La linea ferroviaria italiana - soprattutto i suoi snodi più delicati, dall’Alta Velocità ai grandi hub urbani - è finita al centro di una scia di episodi che non viene più letta come semplice sfortuna tecnica. Per investigatori e tecnici, il salto di scala impone una priorità: la pista antagonista è oggi la linea d’indagine privilegiata, quella su cui la Digos concentra verifiche e incroci informativi, pur restando un’ipotesi finché non arrivano riscontri. I numeri sono la miccia: dai nove sabotaggi registrati nel 2024 ai 49 del 2025, un’impennata vicina al +450% lungo la rete ferroviaria nazionale.
Le inchieste ruotano attorno a un punto cruciale: distinguere il guasto dall’atto doloso. Perché dietro la parola “anomalia” finiscono episodi diversi: alcuni compatibili con criticità d’impianto, altri che, per tempistica, ripetitività e collocazione strategica, sembrano parlare un linguaggio diverso.

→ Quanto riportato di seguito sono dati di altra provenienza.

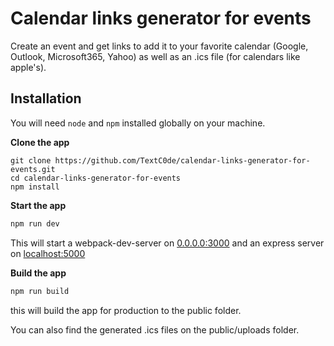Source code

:# Calendar links generator for events

Create an event and get links to add it to your favorite calendar (Google, Outlook, Microsoft365, Yahoo) as well as an .ics file (for calendars like apple's).

## Installation

You will need `node` and `npm` installed globally on your machine.

**Clone the app**

```
git clone https://github.com/TextC0de/calendar-links-generator-for-events.git
cd calendar-links-generator-for-events
npm install
```

**Start the app**

```bash
npm run dev
```

This will start a webpack-dev-server on [0.0.0.0:3000](http://0.0.0.0:3000/) and an express server on [localhost:5000](http://localhost:5000/)

**Build the app**

```bash
npm run build
```

this will build the app for production to the public folder.

You can also find the generated .ics files on the public/uploads folder.
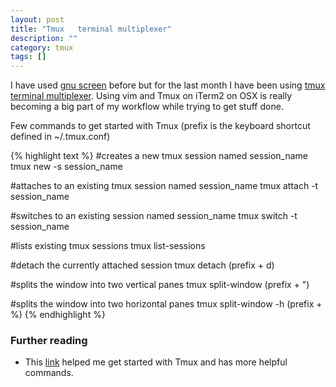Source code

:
 ```yaml
---
layout: post
title: "Tmux   terminal multiplexer"
description: ""
category: tmux
tags: []
---
```


I have used [gnu screen](http://www.gnu.org/software/screen/) before but for the last month I have been using [tmux terminal multiplexer](http://tmux.sourceforge.net/). Using vim and Tmux on iTerm2 on OSX is really becoming a big part of my workflow while trying to get stuff done.

Few commands to get started with Tmux (prefix is the keyboard shortcut defined in ~/.tmux.conf)

{% highlight text %}
#creates a new tmux session named session_name
tmux new -s session_name

#attaches to an existing tmux session named session_name
tmux attach -t session_name

#switches to an existing session named session_name
tmux switch -t session_name

#lists existing tmux sessions
tmux list-sessions

#detach the currently attached session
tmux detach (prefix + d)

#splits the window into two vertical panes
tmux split-window (prefix + ")

#splits the window into two horizontal panes
tmux split-window -h (prefix + %)
{% endhighlight %}


### Further reading
* This [link](http://robots.thoughtbot.com/post/2641409235/a-tmux-crash-course) helped me get started with Tmux and has more helpful commands.
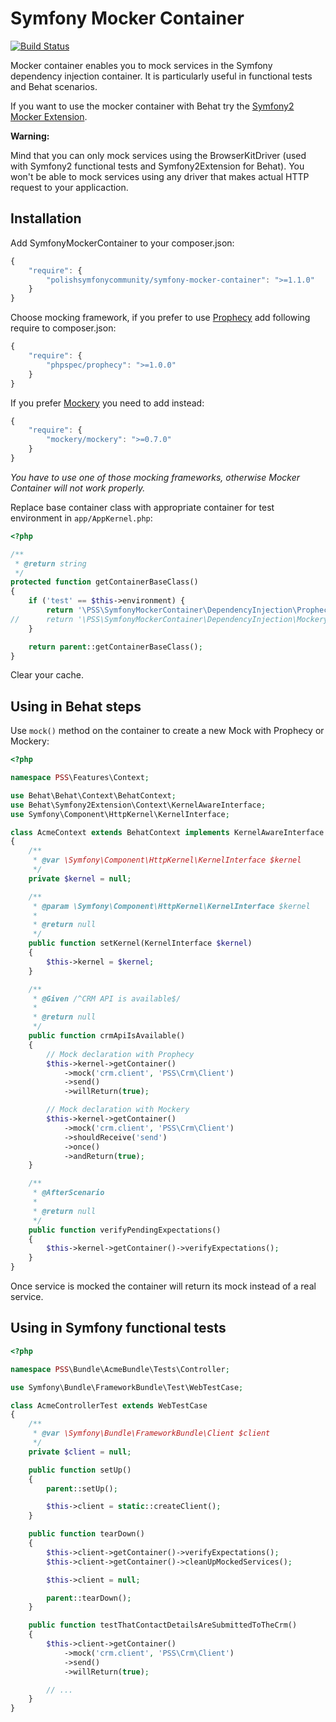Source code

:﻿Symfony Mocker Container
========================

[![Build Status](https://secure.travis-ci.org/PolishSymfonyCommunity/SymfonyMockerContainer.png?branch=master)](http://travis-ci.org/PolishSymfonyCommunity/SymfonyMockerContainer)

Mocker container enables you to mock services in the Symfony dependency
injection container. It is particularly useful in functional tests and
Behat scenarios.

If you want to use the mocker container with Behat try the
[Symfony2 Mocker Extension](https://github.com/PolishSymfonyCommunity/Symfony2MockerExtension).

**Warning:**

Mind that you can only mock services using the BrowserKitDriver (used with Symfony2 functional
tests and Symfony2Extension for Behat). You won't be able to mock services using any driver
that makes actual HTTP request to your applicaction.


Installation
------------

Add SymfonyMockerContainer to your composer.json:

```js
{
    "require": {
        "polishsymfonycommunity/symfony-mocker-container": ">=1.1.0"
    }
}
```

Choose mocking framework, if you prefer to use [Prophecy](https://github.com/phpspec/prophecy) add following require to composer.json:

```js
{
    "require": {
        "phpspec/prophecy": ">=1.0.0"
    }
}
```

If you prefer [Mockery](https://github.com/padraic/mockery) you need to add instead:

```js
{
    "require": {
        "mockery/mockery": ">=0.7.0"
    }
}
```

*You have to use one of those mocking frameworks, otherwise Mocker Container will not work properly.*


Replace base container class with appropriate container for test environment in `app/AppKernel.php`:

```php
<?php

/**
 * @return string
 */
protected function getContainerBaseClass()
{
    if ('test' == $this->environment) {
        return '\PSS\SymfonyMockerContainer\DependencyInjection\ProphecyContainer'; // For Prophecy integration
//      return '\PSS\SymfonyMockerContainer\DependencyInjection\MockeryContainer';  // For Mockery integration
    }

    return parent::getContainerBaseClass();
}
```



Clear your cache.

Using in Behat steps
--------------------

Use `mock()` method on the container to create a new Mock with Prophecy or Mockery:

```php
<?php

namespace PSS\Features\Context;

use Behat\Behat\Context\BehatContext;
use Behat\Symfony2Extension\Context\KernelAwareInterface;
use Symfony\Component\HttpKernel\KernelInterface;

class AcmeContext extends BehatContext implements KernelAwareInterface
{
    /**
     * @var \Symfony\Component\HttpKernel\KernelInterface $kernel
     */
    private $kernel = null;

    /**
     * @param \Symfony\Component\HttpKernel\KernelInterface $kernel
     *
     * @return null
     */
    public function setKernel(KernelInterface $kernel)
    {
        $this->kernel = $kernel;
    }

    /**
     * @Given /^CRM API is available$/
     *
     * @return null
     */
    public function crmApiIsAvailable()
    {
        // Mock declaration with Prophecy
        $this->kernel->getContainer()
            ->mock('crm.client', 'PSS\Crm\Client')
            ->send()
            ->willReturn(true);

        // Mock declaration with Mockery
        $this->kernel->getContainer()
            ->mock('crm.client', 'PSS\Crm\Client')
            ->shouldReceive('send')
            ->once()
            ->andReturn(true);
    }

    /**
     * @AfterScenario
     *
     * @return null
     */
    public function verifyPendingExpectations()
    {
        $this->kernel->getContainer()->verifyExpectations();
    }
}
```

Once service is mocked the container will return its mock instead of a real
service.

Using in Symfony functional tests
---------------------------------

```php
<?php

namespace PSS\Bundle\AcmeBundle\Tests\Controller;

use Symfony\Bundle\FrameworkBundle\Test\WebTestCase;

class AcmeControllerTest extends WebTestCase
{
    /**
     * @var \Symfony\Bundle\FrameworkBundle\Client $client
     */
    private $client = null;

    public function setUp()
    {
        parent::setUp();

        $this->client = static::createClient();
    }

    public function tearDown()
    {
        $this->client->getContainer()->verifyExpectations();
        $this->client->getContainer()->cleanUpMockedServices();

        $this->client = null;

        parent::tearDown();
    }

    public function testThatContactDetailsAreSubmittedToTheCrm()
    {
        $this->client->getContainer()
            ->mock('crm.client', 'PSS\Crm\Client')
            ->send()
            ->willReturn(true);

        // ...
    }
}
```

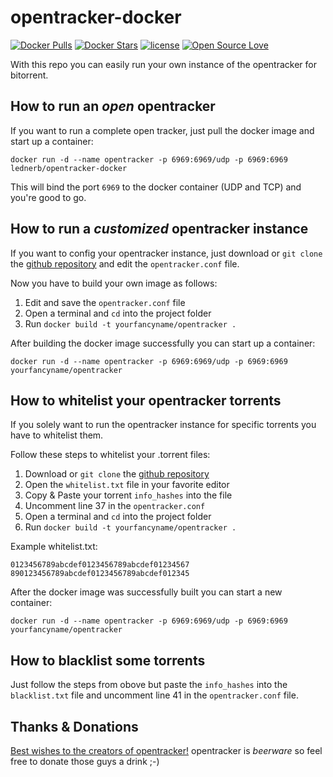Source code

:# opentracker-docker 
[![Docker Pulls](https://img.shields.io/docker/pulls/lednerb/opentracker-docker.svg?maxAge=2592000&style=flat-square)](https://hub.docker.com/r/lednerb/opentracker-docker/) [![Docker Stars](https://img.shields.io/docker/stars/lednerb/opentracker-docker.svg?maxAge=2592000&style=flat-square)](https://hub.docker.com/r/lednerb/opentracker-docker/)  [![license](https://img.shields.io/github/license/lednerb/opentracker-docker.svg?maxAge=2592000&style=flat-square)](https://github.com/Lednerb/opentracker-docker/blob/master/LICENSE) [![Open Source Love](https://badges.frapsoft.com/os/v2/open-source.svg?v=103)](https://github.com/ellerbrock/open-source-badge/)


With this repo you can easily run your own instance of the opentracker for bitorrent.

## How to run an _open_ opentracker
If you want to run a complete open tracker, just pull the docker image and start up a container:

`docker run -d --name opentracker -p 6969:6969/udp -p 6969:6969 lednerb/opentracker-docker`

This will bind the port `6969` to the docker container (UDP and TCP) and you're good to go.


## How to run a _customized_ opentracker instance

If you want to config your opentracker instance, just download or `git clone` the [github repository](https://github.com/Lednerb/opentracker-docker/) and edit the `opentracker.conf` file.

Now you have to build your own image as follows:
 1. Edit and save the `opentracker.conf` file
 2. Open a terminal and `cd` into the project folder
 3. Run `docker build -t yourfancyname/opentracker .`

After building the docker image successfully you can start up a container:

`docker run -d --name opentracker -p 6969:6969/udp -p 6969:6969 yourfancyname/opentracker`


## How to whitelist your opentracker torrents
If you solely want to run the opentracker instance for specific torrents you have to whitelist them.

Follow these steps to whitelist your .torrent files:
 1. Download or `git clone` the [github repository](https://github.com/Lednerb/opentracker-docker/)
 2. Open the `whitelist.txt` file in your favorite editor
 3. Copy & Paste your torrent `info_hashes` into the file
 4. Uncomment line 37 in the `opentracker.conf`
 5. Open a terminal and `cd` into the project folder
 6. Run `docker build -t yourfancyname/opentracker .`
 
Example whitelist.txt:
```
0123456789abcdef0123456789abcdef01234567
890123456789abcdef0123456789abcdef012345
```

After the docker image was successfully built you can start a new container:

`docker run -d --name opentracker -p 6969:6969/udp -p 6969:6969 yourfancyname/opentracker`

## How to blacklist some torrents
Just follow the steps from obove but paste the `info_hashes` into the `blacklist.txt` file and uncomment line 41 in the `opentracker.conf` file.

## Thanks & Donations
[Best wishes to the creators of opentracker!](http://erdgeist.org/arts/software/opentracker/)
opentracker is _beerware_ so feel free to donate those guys a drink ;-)
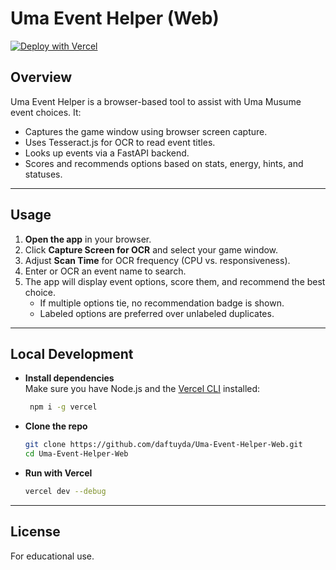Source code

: # Uma Event Helper (Web)

[![Deploy with Vercel](https://vercel.com/button)](https://vercel.com/new/clone?repository-url=https://github.com/daftuyda/Uma-Event-Helper-Web)

## Overview

Uma Event Helper is a browser-based tool to assist with Uma Musume event choices. It:

- Captures the game window using browser screen capture.
- Uses Tesseract.js for OCR to read event titles.
- Looks up events via a FastAPI backend.
- Scores and recommends options based on stats, energy, hints, and statuses.

---

## Usage

1. **Open the app** in your browser.
2. Click **Capture Screen for OCR** and select your game window.
3. Adjust **Scan Time** for OCR frequency (CPU vs. responsiveness).
4. Enter or OCR an event name to search.
5. The app will display event options, score them, and recommend the best choice.
   - If multiple options tie, no recommendation badge is shown.
   - Labeled options are preferred over unlabeled duplicates.

---

## Local Development

- **Install dependencies**  
  Make sure you have Node.js and the [Vercel CLI](https://vercel.com/download) installed:

  ```bash
   npm i -g vercel
  ```

- **Clone the repo**
  
  ```bash
  git clone https://github.com/daftuyda/Uma-Event-Helper-Web.git
  cd Uma-Event-Helper-Web
  ```

- **Run with Vercel**
  
  ```bash
  vercel dev --debug
  ```

---

## License

For educational use.
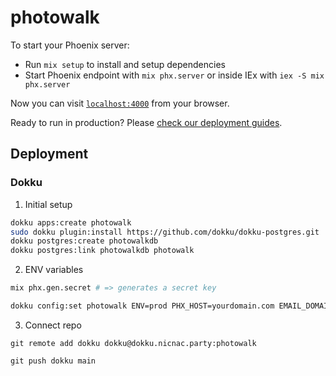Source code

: # photowalk

To start your Phoenix server:

- Run `mix setup` to install and setup dependencies
- Start Phoenix endpoint with `mix phx.server` or inside IEx with `iex -S mix phx.server`

Now you can visit [`localhost:4000`](http://localhost:4000) from your browser.

Ready to run in production? Please [check our deployment guides](https://hexdocs.pm/phoenix/deployment.html).

## Deployment

### Dokku

1. Initial setup

```sh
dokku apps:create photowalk
sudo dokku plugin:install https://github.com/dokku/dokku-postgres.git
dokku postgres:create photowalkdb
dokku postgres:link photowalkdb photowalk
```

2. ENV variables

```sh
mix phx.gen.secret # => generates a secret key
```

```sh
dokku config:set photowalk ENV=prod PHX_HOST=yourdomain.com EMAIL_DOMAIN=youremaildomain.com SECRET_KEY_BASE=generated-key1 TOKEN_SIGNING_SECRET=genereated-key-2 RESEND_API_KEY=re_123123
```

3. Connect repo

```
git remote add dokku dokku@dokku.nicnac.party:photowalk

git push dokku main
```
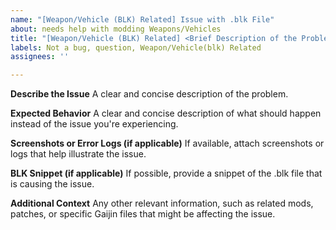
 ```yaml
---
name: "[Weapon/Vehicle (BLK) Related] Issue with .blk File"
about: needs help with modding Weapons/Vehicles
title: "[Weapon/Vehicle (BLK) Related] <Brief Description of the Problem>"
labels: Not a bug, question, Weapon/Vehicle(blk) Related
assignees: ''

---
```


**Describe the Issue**
A clear and concise description of the problem.

**Expected Behavior**
A clear and concise description of what should happen instead of the issue you're experiencing.

**Screenshots or Error Logs (if applicable)**
If available, attach screenshots or logs that help illustrate the issue.

**BLK Snippet (if applicable)**
If possible, provide a snippet of the .blk file that is causing the issue.

**Additional Context**
Any other relevant information, such as related mods, patches, or specific Gaijin files that might be affecting the issue.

Milano-Cortina, la linea per Bormio e Livigno
Intanto il conto lo pagano i viaggiatori: treni fermi, ritardi a cascata, nodi congestionati, riprogrammazioni forzate. E nelle ultime ore un nuovo episodio si è aggiunto alla lista: l’antiterrorismo della Procura di Milano ha avviato accertamenti su un presunto sabotaggio avvenuto nella notte tra martedì e mercoledì lungo la linea Lecco–Tirano, asse che conduce verso Bormio e Livigno, sedi delle gare di Milano-Cortina 2026. Intorno alle 2, ad Abbadia Lariana (Lecco), sarebbero stati incendiati sette cavi di una centralina di scambio.